Fama and French argued that the US 1950-2000 period that is so prominent in academic minds was truly anomalous:
the dividend-price and earnings-price ratios fall from 1950 to 2000: the cumulative percent capital gain for the period is more than three times the percent growth in divdends or earnings. All valuation models agree that the two price ratios are driven by expectations about future returns (discount rates) and expectations about dividend and earnings growth.
This means, the second half of the 20th century was abnormal, even with hindsight looking at dividends and earnings.
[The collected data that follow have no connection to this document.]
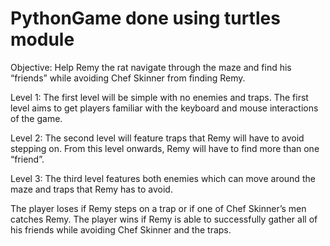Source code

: # PythonGame done using turtles module 

Objective: Help Remy the rat navigate through the maze and find his “friends” while avoiding Chef Skinner from finding Remy. 

Level 1: The first level will be simple with no enemies and traps. The first level aims to get players familiar with the keyboard and mouse interactions of the game. 

Level 2: The second level will feature traps that Remy will have to avoid stepping on. From this level onwards, Remy will have to find more than one “friend”. 

Level 3: The third level features both enemies which can move around the maze and traps that Remy has to avoid. 

The player loses if Remy steps on a trap or if one of Chef Skinner’s men catches Remy. 
The player wins if Remy is able to successfully gather all of his friends while avoiding Chef Skinner and the traps.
Expecting greater than 3% real returns out of stocks relies on a lot of hope.
Then again, you can take the view of Jay Ritter, who notes very little correlation between equity returns and GDP growth cross-sectionally, looking at data from 16 countries over 100 years:
As an empirical matter, knowing a country's GDP growth is a pretty lame indicator of even its long run stock market return. Valuation (P/E fluctuations), the fraction of corporate profits paid out to shareholders, and the probability of catastrophic loss due to hyperinflation, revolution, war, are all very important in these 100 year samples.
But ultimately, a 3% top-line return seems the most reasonable equity premium estimate, and the return to shareholders will probably be below that due to transaction costs and adverse timing. The 5.5% return bandied about is a bias from a very biased sample--the US post WW2--not representative of general experience.
I agree that post WW2 is not representative. But real returns in that period were well above 5.5%. If real returns on stocks going forward are 5%, that will already represent a large drop.
Why do you think returns will fall all the way to 3%? Dividend yields alone are around 2%. Do you really think long run dividend-per-share growth will be as low as 1%, even with share repurchases and GDP growth? I don't see it...please explain.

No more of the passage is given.